Para estas personas pertenecientes a la clase media adinerada el psicoanálisis no era tanto una terapia como un cierto toque de distinción cultural. Todos se vuelven interesantes a los ojos del psicoanálisis. La sexualidad, la propia biografía personal, todo es tierra abonada para la maravillosa y misteriosa neurosis. Ya lo advertía Arthur Schnitzler: “La práctica psicoanalítica halaga la vanidad hasta extremos peligrosos. A cualquier nimiedad se le atribuye una importancia desmesurada. Personas absolutamente banales se sienten interesantes, fascinadas por el valor que se les asigna incluso a sus sueños”. Franziska capta maravillosamente la descomposición mental de su entorno, el gran teatro del mundo abocado fatuamente a las modas: la misma gente que unos años antes se sentía fascinada por la teosofía de Madame Blavatsky, ahora se echaba sobre el diván y se entregaba a esta nueva terapia como quien se entrega a un pasatiempo.

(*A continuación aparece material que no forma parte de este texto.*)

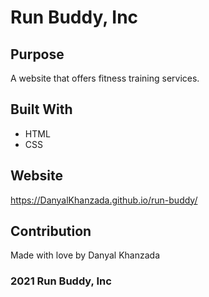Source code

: # Run Buddy, Inc

## Purpose
A website that offers fitness training services. 

## Built With
* HTML
* CSS

## Website
https://DanyalKhanzada.github.io/run-buddy/

## Contribution
Made with love by Danyal Khanzada

### 2021 Run Buddy, Inc 
    
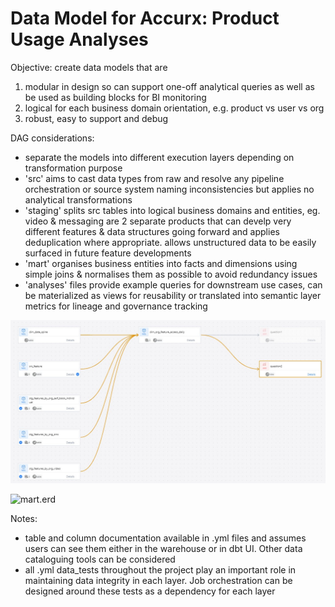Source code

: # Data Model for Accurx: Product Usage Analyses

Objective:  create data models that are 
1. modular in design so can support one-off analytical queries as well as be used as building blocks for BI monitoring
2. logical for each business domain orientation, e.g. product vs user vs org
3. robust, easy to support and debug

DAG considerations:
- separate the models into different execution layers depending on transformation purpose
- 'src' aims to cast data types from raw and resolve any pipeline orchestration or source system naming inconsistencies but applies no analytical transformations
- 'staging' splits src tables into logical business domains and entities, eg. video & messaging are 2 separate products that can develp very different features & data structures going forward and applies deduplication where appropriate.  allows unstructured data to be easily surfaced in future feature developments
- 'mart' organises business entities into facts and dimensions using simple joins & normalises them as possible to avoid redundancy issues
- 'analyses' files provide example queries for downstream use cases, can be materialized as views for reusability or translated into semantic layer metrics for lineage and governance tracking

![mart.dim_org_feature_access lineage illustration](.\docs\dim_org_dag.jpg)

![mart.erd](.\docs\erd_accurx.jpg)

Notes:
- table and column documentation available in .yml files and assumes users can see them either in the warehouse or in dbt UI.  Other data cataloguing tools can be considered
- all .yml data_tests throughout the project play an important role in maintaining data integrity in each layer.  Job orchestration can be designed around these tests as a dependency for each layer
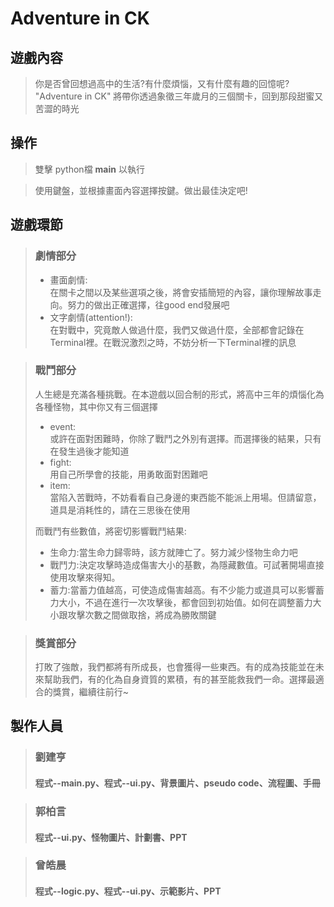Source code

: # Adventure in CK
## 遊戲內容
> 你是否曾回想過高中的生活?有什麼煩惱，又有什麼有趣的回憶呢?\
> "Adventure in CK" 將帶你透過象徵三年歲月的三個關卡，回到那段甜蜜又苦澀的時光
## 操作
> 雙擊 python檔 **main** 以執行

> 使用鍵盤，並根據畫面內容選擇按鍵。做出最佳決定吧!
## 遊戲環節
> ### 劇情部分
>* 畫面劇情:\
>在關卡之間以及某些選項之後，將會安插簡短的內容，讓你理解故事走向。努力的做出正確選擇，往good end發展吧
>* 文字劇情(attention!):\
>在對戰中，究竟敵人做過什麼，我們又做過什麼，全部都會記錄在Terminal裡。在戰況激烈之時，不妨分析一下Terminal裡的訊息

> ### 戰鬥部分
> 人生總是充滿各種挑戰。在本遊戲以回合制的形式，將高中三年的煩惱化為各種怪物，其中你又有三個選擇
> * event:\
>或許在面對困難時，你除了戰鬥之外別有選擇。而選擇後的結果，只有在發生過後才能知道
>* fight:\
>用自己所學會的技能，用勇敢面對困難吧
>* item:\
>當陷入苦戰時，不妨看看自己身邊的東西能不能派上用場。但請留意，道具是消耗性的，請在三思後在使用
>
>而戰鬥有些數值，將密切影響戰鬥結果:
>* 生命力:當生命力歸零時，該方就陣亡了。努力減少怪物生命力吧
>* 戰鬥力:決定攻擊時造成傷害大小的基數，為隱藏數值。可試著開場直接使用攻擊來得知。
>* 蓄力:當蓄力值越高，可使造成傷害越高。有不少能力或道具可以影響蓄力大小，不過在進行一次攻擊後，都會回到初始值。如何在調整蓄力大小跟攻擊次數之間做取捨，將成為勝敗關鍵

> ### 獎賞部分
>打敗了強敵，我們都將有所成長，也會獲得一些東西。有的成為技能並在未來幫助我們，有的化為自身資質的累積，有的甚至能救我們一命。選擇最適合的獎賞，繼續往前行~

## 製作人員
>### 劉建亨
>#### 程式--main.py、程式--ui.py、背景圖片、pseudo code、流程圖、手冊

>### 郭柏言
>#### 程式--ui.py、怪物圖片、計劃書、PPT

>### 曾皓晨
>#### 程式--logic.py、程式--ui.py、示範影片、PPT
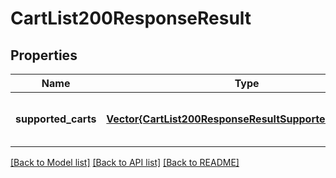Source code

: # CartList200ResponseResult


## Properties
Name | Type | Description | Notes
------------ | ------------- | ------------- | -------------
**supported_carts** | [**Vector{CartList200ResponseResultSupportedCartsInner}**](CartList200ResponseResultSupportedCartsInner.md) |  | [optional] [default to nothing]


[[Back to Model list]](../README.md#models) [[Back to API list]](../README.md#api-endpoints) [[Back to README]](../README.md)


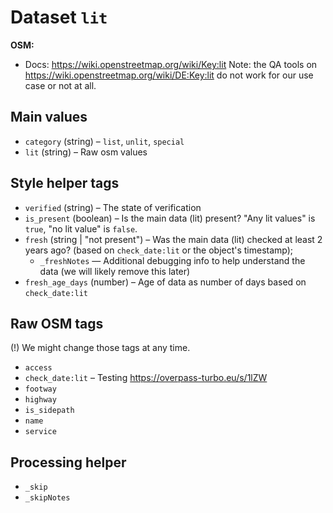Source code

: # Dataset `lit`

**OSM:**

- Docs: https://wiki.openstreetmap.org/wiki/Key:lit
  Note: the QA tools on https://wiki.openstreetmap.org/wiki/DE:Key:lit do not work for our use case or not at all.

## Main values

- `category` (string) – `list`, `unlit`, `special`
- `lit` (string) – Raw osm values

## Style helper tags

- `verified` (string) – The state of verification
- `is_present` (boolean) – Is the main data (lit) present? "Any lit values" is `true`, "no lit value" is `false`.
- `fresh` (string | "not present") – Was the main data (lit) checked at least 2 years ago? (based on `check_date:lit` or the object's timestamp);
   - `_freshNotes` — Additional debugging info to help understand the data (we will likely remove this later)
- `fresh_age_days` (number) – Age of data as number of days based on `check_date:lit`

## Raw OSM tags

(!) We might change those tags at any time.

- `access`
- `check_date:lit` – Testing https://overpass-turbo.eu/s/1lZW
- `footway`
- `highway`
- `is_sidepath`
- `name`
- `service`

## Processing helper

- `_skip`
- `_skipNotes`
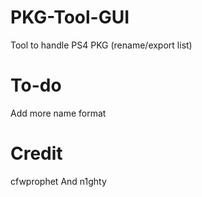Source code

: # PKG-Tool-GUI
Tool to handle PS4 PKG (rename/export list)

# To-do
Add more name format

# Credit
cfwprophet And n1ghty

“Todo cobraba una perspectiva nueva. Ellen había vivido hasta entonces para sus adentros, en el angosto perímetro que le habían trazado. Ahora el mundo comenzaba a ensancharse: vio que existía vida más allá de los muros, de ritmo más vibrante y llena de excitaciones atrayentes.” Así describe Franziska el paso de la infancia a la adolescencia de su alter ego Ellen Olestjerne, sabiendo el final amargo que les espera a ambas. El mundo está ahí, sí, pero no es para ellas. No para las de su especie. Para las mujeres como Franziska, como Ellen, demasiado listas y descontentas, les está reservada otra cosa: el aplauso parcial, el colapso económico que se extiende como un cáncer en sus vidas al no ser capaces de insertarse en los circuitos del dinero e incluso cuando lo logran (como en el caso de Franziska mediante un matrimonio abiertamente de conveniencia) el tiro les sale por la culata porque carecen del cinismo y la ignorancia necesarias para sobrellevar la impostura. Y al final nada sucede. Los buenos partidos se esfuman, las herencias nunca llegan a cobrarse, el cielo no se llena de felicidad, la paz para crear se trunca y lo que queda es la dura supervivencia material. Así de cruda es la mirada de Franziska von Reventlow, capaz de desmantelar de un plumazo las frustraciones escondidas bajo el espeso manto de los usos sociales y ponerse a ella misma en el centro de la crítica, casi como emblema de ese crepúsculo de época en el que todos son más o menos desgraciados.